**What is expected**
All lines in the data below carrying the string "color" are to be located and copied.

**Dataset entries**
· · · · ·
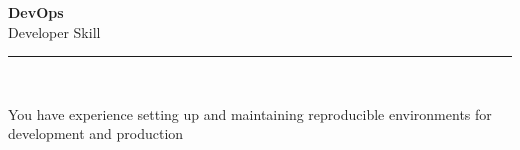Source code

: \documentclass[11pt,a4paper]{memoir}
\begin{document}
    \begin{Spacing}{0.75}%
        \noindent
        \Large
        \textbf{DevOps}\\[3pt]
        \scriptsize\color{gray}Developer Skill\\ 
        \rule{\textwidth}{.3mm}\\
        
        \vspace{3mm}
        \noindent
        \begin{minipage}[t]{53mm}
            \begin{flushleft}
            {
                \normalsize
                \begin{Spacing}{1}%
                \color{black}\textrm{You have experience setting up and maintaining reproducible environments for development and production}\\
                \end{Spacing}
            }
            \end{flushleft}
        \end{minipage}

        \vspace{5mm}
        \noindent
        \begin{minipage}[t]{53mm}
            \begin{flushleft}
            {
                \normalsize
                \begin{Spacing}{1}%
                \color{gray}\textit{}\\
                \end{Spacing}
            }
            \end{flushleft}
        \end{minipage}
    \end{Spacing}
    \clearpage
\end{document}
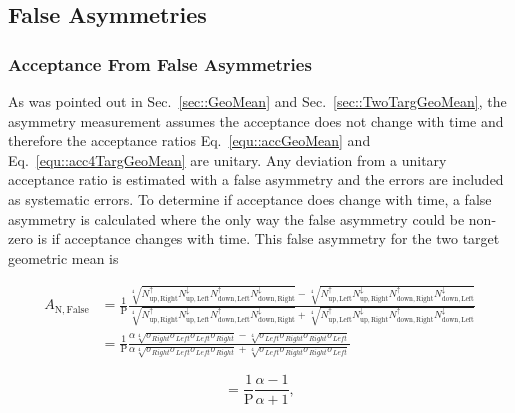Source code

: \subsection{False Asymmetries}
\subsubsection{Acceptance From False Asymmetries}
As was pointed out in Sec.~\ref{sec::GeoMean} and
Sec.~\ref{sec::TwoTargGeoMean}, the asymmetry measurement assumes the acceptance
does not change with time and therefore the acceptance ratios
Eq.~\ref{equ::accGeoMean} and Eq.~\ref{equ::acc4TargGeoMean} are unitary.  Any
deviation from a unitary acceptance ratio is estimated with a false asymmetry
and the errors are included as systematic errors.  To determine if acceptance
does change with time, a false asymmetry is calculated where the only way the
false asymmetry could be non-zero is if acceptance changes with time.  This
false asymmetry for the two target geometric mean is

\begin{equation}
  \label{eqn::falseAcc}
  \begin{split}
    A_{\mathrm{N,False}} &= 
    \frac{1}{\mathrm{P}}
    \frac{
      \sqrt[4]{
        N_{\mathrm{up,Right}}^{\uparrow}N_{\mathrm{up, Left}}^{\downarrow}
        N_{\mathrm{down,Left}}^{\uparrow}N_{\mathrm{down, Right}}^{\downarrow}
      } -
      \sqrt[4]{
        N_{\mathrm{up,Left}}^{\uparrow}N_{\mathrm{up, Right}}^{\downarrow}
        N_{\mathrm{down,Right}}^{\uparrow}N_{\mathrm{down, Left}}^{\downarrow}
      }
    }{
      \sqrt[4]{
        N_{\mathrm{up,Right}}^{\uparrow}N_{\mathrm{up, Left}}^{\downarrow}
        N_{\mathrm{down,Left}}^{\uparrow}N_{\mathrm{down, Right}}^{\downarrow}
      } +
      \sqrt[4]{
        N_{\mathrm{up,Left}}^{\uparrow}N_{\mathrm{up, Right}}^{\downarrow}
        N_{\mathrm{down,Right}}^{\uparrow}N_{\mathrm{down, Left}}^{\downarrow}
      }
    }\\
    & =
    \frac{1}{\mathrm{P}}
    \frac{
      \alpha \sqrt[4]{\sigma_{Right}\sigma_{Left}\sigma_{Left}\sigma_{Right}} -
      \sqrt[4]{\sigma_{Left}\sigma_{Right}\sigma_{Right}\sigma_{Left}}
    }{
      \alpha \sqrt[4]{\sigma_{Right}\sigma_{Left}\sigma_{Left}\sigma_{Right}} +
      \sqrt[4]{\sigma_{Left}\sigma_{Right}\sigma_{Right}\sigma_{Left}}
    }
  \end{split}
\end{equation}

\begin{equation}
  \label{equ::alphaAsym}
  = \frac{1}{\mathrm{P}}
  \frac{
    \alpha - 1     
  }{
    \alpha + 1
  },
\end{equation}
· · · · ·
**The completed task**
        \scriptsize\color{gray}Developer Skill\\ 
                \color{black}\textrm{You have experience setting up and maintaining reproducible environments for development and production}\\
                \color{gray}\textit{}\\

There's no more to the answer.